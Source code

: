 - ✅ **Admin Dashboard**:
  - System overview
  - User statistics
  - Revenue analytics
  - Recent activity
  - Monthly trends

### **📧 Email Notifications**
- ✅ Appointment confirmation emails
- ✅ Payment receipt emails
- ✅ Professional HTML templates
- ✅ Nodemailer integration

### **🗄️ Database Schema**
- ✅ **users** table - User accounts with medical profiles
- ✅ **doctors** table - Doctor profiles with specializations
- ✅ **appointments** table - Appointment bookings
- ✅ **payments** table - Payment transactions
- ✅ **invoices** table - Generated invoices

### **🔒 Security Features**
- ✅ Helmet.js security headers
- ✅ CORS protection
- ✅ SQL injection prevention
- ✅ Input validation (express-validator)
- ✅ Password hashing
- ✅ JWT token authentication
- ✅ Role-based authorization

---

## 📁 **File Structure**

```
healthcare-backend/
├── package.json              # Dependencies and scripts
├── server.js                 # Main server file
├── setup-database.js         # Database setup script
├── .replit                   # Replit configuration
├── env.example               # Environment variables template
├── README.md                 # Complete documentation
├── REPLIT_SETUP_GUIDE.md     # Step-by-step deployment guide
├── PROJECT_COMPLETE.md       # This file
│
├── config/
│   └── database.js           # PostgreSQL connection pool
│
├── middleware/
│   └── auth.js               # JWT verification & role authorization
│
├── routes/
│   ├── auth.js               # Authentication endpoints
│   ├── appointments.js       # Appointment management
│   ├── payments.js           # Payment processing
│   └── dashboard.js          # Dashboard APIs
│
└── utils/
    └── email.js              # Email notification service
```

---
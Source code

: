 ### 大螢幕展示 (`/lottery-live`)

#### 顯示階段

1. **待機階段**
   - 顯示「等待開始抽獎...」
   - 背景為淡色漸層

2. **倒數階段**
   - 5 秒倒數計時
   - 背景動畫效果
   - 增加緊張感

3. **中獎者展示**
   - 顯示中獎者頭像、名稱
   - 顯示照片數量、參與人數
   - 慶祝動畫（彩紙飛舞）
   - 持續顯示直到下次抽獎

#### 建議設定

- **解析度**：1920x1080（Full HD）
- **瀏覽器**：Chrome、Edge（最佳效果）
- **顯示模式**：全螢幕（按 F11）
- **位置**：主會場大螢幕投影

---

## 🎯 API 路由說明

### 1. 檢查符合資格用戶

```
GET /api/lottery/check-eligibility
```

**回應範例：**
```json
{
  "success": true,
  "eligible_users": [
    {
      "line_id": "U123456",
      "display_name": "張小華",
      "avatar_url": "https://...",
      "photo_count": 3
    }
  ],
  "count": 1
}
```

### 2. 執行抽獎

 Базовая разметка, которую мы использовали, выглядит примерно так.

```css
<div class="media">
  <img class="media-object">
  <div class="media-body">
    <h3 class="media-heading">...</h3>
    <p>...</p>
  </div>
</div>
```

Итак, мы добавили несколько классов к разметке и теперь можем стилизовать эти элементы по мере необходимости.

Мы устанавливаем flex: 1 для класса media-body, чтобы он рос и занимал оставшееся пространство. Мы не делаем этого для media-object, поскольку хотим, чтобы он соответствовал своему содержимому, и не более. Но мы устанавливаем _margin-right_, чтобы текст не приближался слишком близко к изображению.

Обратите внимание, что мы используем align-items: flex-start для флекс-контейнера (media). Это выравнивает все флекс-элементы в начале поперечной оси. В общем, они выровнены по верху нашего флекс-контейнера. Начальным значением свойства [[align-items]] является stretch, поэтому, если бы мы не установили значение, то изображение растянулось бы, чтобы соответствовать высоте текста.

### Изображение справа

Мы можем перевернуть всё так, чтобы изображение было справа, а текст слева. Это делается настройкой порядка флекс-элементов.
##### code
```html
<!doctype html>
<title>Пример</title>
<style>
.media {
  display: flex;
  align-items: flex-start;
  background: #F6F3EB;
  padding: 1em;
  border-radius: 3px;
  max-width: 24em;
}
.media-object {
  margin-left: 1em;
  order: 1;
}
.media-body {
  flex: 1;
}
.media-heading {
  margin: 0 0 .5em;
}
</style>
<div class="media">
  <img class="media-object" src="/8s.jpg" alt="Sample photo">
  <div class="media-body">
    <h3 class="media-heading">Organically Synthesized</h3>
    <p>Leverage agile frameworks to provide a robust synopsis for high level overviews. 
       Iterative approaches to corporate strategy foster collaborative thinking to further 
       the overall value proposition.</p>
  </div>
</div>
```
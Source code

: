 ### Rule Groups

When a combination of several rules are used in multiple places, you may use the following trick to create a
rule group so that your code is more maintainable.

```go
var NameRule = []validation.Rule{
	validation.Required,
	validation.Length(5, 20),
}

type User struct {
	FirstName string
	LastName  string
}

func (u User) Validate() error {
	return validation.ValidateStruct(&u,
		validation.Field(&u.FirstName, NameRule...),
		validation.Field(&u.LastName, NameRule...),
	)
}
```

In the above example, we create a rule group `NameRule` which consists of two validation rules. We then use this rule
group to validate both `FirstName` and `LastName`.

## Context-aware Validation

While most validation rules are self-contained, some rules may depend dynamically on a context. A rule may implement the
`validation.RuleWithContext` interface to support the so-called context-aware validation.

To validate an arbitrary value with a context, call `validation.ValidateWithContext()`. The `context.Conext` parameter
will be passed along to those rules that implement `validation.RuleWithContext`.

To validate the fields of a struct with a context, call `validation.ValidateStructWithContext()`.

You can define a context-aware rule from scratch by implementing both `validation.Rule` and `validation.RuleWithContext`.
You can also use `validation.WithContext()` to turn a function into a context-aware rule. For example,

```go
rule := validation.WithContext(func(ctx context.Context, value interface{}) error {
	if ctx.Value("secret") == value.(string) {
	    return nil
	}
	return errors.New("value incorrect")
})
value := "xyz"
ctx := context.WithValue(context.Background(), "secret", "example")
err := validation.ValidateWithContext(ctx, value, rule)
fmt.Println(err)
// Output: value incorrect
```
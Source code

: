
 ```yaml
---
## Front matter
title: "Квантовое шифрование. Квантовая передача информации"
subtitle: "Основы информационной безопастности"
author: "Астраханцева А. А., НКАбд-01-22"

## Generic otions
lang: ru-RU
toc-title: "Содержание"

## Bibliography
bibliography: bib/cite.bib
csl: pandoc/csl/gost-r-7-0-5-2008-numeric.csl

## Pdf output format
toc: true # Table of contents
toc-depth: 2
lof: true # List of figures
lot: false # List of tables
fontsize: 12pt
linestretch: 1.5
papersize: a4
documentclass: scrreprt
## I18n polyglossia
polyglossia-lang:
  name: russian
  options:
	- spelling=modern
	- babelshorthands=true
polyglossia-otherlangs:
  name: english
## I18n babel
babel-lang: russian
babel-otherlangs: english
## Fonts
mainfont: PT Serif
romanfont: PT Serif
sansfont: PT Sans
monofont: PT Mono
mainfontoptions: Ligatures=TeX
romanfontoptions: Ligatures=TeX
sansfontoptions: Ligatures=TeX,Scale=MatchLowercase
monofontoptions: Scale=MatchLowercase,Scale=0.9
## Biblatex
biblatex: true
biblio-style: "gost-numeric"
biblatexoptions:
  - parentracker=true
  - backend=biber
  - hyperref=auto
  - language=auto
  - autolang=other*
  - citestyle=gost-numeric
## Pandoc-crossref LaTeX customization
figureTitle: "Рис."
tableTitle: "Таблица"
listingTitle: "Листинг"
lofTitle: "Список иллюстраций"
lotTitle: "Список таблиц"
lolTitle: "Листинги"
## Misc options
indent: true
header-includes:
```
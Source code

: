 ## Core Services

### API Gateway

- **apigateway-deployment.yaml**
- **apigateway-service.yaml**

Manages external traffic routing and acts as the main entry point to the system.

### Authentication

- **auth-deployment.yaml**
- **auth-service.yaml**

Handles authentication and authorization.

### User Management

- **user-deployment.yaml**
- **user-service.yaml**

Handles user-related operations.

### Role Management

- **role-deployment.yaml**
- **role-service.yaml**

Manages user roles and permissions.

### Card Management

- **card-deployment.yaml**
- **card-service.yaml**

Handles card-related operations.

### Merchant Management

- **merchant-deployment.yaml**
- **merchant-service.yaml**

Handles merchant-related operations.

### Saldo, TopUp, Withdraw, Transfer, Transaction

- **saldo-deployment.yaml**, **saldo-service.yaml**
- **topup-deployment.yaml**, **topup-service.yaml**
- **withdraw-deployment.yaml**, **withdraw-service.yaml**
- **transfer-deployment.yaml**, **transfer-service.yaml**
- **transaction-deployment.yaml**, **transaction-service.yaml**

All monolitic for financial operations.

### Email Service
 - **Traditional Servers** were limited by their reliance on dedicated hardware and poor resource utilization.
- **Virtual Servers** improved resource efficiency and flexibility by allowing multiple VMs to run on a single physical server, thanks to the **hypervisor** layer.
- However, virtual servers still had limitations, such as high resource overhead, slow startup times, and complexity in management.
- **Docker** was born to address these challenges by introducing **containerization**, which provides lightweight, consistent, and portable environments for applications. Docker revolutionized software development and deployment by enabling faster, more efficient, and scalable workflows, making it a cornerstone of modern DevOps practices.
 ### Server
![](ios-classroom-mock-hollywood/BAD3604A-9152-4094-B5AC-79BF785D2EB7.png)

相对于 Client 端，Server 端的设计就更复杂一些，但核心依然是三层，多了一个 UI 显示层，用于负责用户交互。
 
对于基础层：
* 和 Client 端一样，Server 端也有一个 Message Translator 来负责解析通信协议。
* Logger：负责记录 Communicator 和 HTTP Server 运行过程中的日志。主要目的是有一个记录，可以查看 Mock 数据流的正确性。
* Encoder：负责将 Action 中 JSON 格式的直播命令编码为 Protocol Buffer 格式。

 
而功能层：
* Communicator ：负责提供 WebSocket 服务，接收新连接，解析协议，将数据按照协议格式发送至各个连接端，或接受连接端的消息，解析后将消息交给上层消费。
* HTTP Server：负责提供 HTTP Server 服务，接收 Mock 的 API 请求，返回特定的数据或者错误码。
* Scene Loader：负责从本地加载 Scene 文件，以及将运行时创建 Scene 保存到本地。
- - - -
Could you please retype the lines from the start of the data through the line with "- ✅ Nodemailer integration", both included, and nothing else?

### ANSWER SPACE
Source code

: - ✅ **Admin Dashboard**:
  - System overview
  - User statistics
  - Revenue analytics
  - Recent activity
  - Monthly trends

### **📧 Email Notifications**
- ✅ Appointment confirmation emails
- ✅ Payment receipt emails
- ✅ Professional HTML templates
- ✅ Nodemailer integration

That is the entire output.